EXERCISE DESCRIPTION -> Match the string "project" against each line below, and copy every line that matches.
- Opening Delimiter -
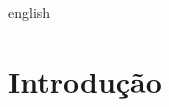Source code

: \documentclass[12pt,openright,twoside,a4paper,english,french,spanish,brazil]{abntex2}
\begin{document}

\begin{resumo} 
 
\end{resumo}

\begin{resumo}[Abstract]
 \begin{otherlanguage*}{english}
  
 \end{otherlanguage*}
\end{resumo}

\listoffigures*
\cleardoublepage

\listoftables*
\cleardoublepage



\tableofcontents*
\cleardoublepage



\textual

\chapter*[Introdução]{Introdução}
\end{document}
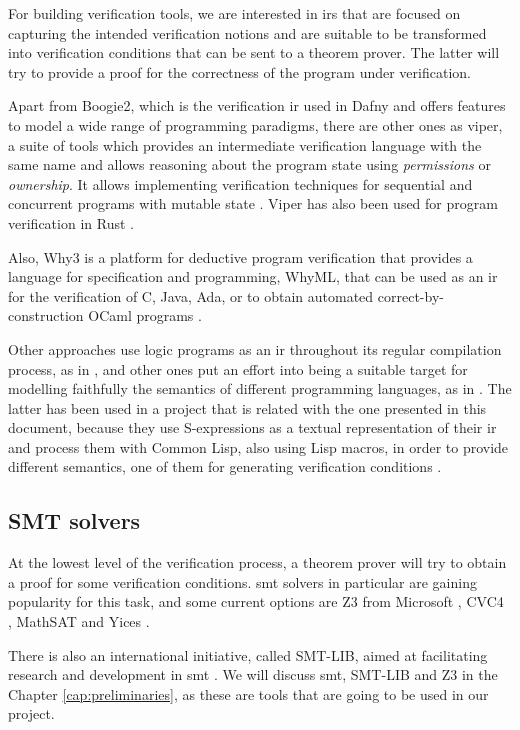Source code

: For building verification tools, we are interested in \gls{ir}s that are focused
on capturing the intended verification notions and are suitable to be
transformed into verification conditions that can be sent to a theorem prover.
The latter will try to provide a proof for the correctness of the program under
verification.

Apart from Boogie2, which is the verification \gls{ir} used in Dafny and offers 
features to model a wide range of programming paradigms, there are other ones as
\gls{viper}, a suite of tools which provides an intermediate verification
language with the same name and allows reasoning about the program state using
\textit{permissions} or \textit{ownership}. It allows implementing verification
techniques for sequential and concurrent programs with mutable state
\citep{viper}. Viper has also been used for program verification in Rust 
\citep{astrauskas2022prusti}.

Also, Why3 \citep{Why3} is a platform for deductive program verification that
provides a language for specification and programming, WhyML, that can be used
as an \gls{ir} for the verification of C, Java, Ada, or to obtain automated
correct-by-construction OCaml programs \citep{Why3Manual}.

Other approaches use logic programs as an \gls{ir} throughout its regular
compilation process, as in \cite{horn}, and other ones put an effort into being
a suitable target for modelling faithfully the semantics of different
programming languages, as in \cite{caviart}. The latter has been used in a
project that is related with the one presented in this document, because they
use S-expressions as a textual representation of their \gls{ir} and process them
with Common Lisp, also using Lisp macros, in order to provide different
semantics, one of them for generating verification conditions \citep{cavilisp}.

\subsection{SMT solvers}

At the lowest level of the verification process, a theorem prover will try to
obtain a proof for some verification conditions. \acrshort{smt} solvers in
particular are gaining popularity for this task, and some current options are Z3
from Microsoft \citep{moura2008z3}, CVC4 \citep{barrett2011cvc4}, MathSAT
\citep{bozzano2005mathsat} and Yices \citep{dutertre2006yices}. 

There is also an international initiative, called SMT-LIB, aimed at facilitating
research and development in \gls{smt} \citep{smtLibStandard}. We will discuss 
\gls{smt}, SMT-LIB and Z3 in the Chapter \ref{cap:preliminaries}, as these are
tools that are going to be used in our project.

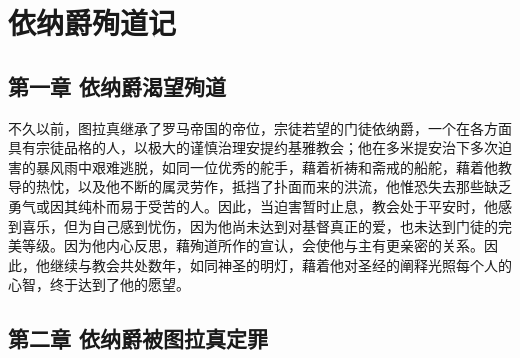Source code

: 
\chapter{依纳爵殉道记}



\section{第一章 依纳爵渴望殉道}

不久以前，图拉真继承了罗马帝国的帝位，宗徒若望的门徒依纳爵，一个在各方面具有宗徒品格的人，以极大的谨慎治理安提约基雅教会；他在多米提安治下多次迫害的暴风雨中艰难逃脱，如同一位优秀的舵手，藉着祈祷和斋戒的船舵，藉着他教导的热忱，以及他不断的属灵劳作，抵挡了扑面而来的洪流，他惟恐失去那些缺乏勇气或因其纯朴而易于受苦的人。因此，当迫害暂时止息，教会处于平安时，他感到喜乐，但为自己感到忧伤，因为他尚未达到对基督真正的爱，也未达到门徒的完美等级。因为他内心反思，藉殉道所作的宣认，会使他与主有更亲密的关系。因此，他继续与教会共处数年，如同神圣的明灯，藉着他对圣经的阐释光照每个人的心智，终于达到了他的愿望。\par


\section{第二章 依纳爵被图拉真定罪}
- Closing Delimiter -
FINISHED TASK ->
project that is related with the one presented in this document, because they
tools that are going to be used in our project.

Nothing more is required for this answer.